◆ WHAT THE EXERCISE ASKS ◆
Which lines in the data contain the word "differential"? Please copy each of them.

◆ Records drawn from a dataset ◆
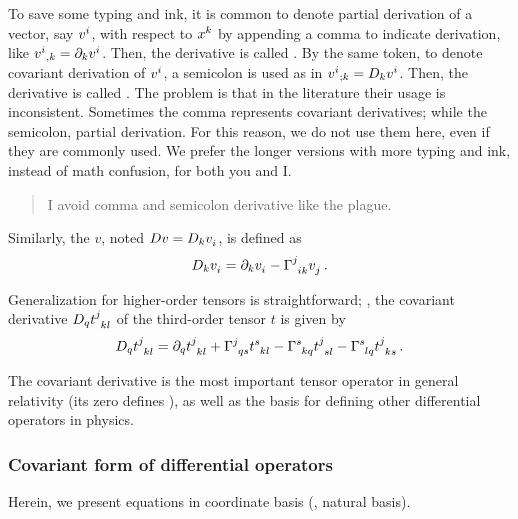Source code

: \begin{remark}
  To save some typing and ink, it is common to denote partial derivation of a vector, say $\tvec vi$, with respect to $\tvec\pos k$ by appending a comma to indicate derivation, like $\tvec vi_{,k} = \ipd k\tvec vi$. Then, the derivative is called . By the same token, to denote covariant derivation of $\tvec vi$, a semicolon is used as in $\tvec vi_{;k} = D_k\tvec vi$. Then, the derivative is called . The problem is that in the literature their usage is inconsistent. Sometimes the comma represents covariant derivatives; while the semicolon, partial derivation. For this reason, we do not use them here, even if they are commonly used. We prefer the longer versions with more typing and ink, instead of math confusion, for both you and I.
  \begin{quotation}
    I avoid comma and semicolon derivative like the plague.
  \end{quotation}
\end{remark}

Similarly, the  $v$, noted $Dv = D_k\tcov vi$, is defined as
%
\begin{equation*}
  D_k\tcov vi = \ipd k\tcov vi - \skchris jik \tcov vj\,.
\end{equation*}

Generalization for higher-order tensors is straightforward; \eg, the covariant derivative $D_q\tensor{t}{^j_k_l}$ of the third-order tensor $t$ is given by
%
\begin{equation*}
  D_q\tensor{t}{^j_k_l} = \ipd q\tensor{t}{^j_k_l} 
                        + \skchris jqs\tensor{t}{^s_k_l} 
                        - \skchris skq\tensor{t}{^j_s_l} 
                        - \skchris slq\tensor{t}{^j_k_s}\,.
\end{equation*}

\begin{remark}
  The covariant derivative is the most important tensor operator in general relativity (its zero defines ), as well as the basis for defining other differential operators in physics.
\end{remark}


\subsubsection{Covariant form of differential operators}
%
Herein, we present equations in coordinate basis (\aka, natural basis).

◆ TASK RESULT ◆
  The covariant derivative is the most important tensor operator in general relativity (its zero defines ), as well as the basis for defining other differential operators in physics.
\subsubsection{Covariant form of differential operators}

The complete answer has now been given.